[Start of Attachment]

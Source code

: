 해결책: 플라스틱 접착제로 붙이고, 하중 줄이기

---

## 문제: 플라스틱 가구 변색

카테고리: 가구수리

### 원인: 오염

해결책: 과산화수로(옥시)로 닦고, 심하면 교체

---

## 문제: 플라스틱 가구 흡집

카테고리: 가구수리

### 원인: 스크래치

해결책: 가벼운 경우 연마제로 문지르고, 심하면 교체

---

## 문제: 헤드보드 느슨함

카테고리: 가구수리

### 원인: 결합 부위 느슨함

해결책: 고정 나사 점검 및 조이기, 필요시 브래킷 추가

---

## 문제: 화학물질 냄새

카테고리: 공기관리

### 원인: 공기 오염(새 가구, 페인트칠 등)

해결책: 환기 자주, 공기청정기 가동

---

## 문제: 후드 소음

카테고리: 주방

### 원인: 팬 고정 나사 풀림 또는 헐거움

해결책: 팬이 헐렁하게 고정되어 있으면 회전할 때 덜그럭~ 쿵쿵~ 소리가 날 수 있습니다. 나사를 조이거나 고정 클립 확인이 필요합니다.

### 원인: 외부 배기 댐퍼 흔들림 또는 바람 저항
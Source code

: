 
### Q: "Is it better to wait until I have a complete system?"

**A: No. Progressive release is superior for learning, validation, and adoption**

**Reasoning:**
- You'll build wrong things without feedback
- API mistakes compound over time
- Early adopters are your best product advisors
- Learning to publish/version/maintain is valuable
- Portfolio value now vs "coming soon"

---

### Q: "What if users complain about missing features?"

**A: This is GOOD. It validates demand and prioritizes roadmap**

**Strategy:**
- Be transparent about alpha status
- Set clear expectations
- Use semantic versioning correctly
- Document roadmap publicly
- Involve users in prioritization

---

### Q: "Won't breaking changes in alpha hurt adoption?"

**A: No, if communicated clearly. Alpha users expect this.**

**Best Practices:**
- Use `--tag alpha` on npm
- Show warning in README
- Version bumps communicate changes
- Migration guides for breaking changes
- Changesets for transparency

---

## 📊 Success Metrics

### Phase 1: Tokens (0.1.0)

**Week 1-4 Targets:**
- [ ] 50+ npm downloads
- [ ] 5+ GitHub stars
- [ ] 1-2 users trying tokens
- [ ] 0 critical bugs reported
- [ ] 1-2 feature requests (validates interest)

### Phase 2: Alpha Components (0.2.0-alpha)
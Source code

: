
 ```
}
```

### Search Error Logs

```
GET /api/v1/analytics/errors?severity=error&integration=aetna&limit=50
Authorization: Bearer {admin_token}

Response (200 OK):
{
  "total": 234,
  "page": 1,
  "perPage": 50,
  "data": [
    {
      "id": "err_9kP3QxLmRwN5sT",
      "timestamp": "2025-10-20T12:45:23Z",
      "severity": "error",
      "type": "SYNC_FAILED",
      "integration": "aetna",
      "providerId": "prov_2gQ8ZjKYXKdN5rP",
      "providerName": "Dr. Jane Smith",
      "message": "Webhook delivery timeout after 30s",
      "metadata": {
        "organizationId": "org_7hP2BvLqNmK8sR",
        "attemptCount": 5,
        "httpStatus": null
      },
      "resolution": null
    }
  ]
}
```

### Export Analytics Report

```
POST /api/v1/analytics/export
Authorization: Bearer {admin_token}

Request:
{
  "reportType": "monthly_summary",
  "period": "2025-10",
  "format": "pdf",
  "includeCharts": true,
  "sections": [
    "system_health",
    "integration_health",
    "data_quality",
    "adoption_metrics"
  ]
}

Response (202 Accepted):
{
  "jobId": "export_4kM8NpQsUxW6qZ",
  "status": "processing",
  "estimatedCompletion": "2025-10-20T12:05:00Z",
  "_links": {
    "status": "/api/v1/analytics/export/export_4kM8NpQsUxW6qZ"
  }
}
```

[End of Attachment]

■ INSTRUCTIONS FOR THE TASK: Copy each line of the material where "roadmap" is found.

■ REPLY TO THE TASK:
**A: This is GOOD. It validates demand and prioritizes roadmap**
- Document roadmap publicly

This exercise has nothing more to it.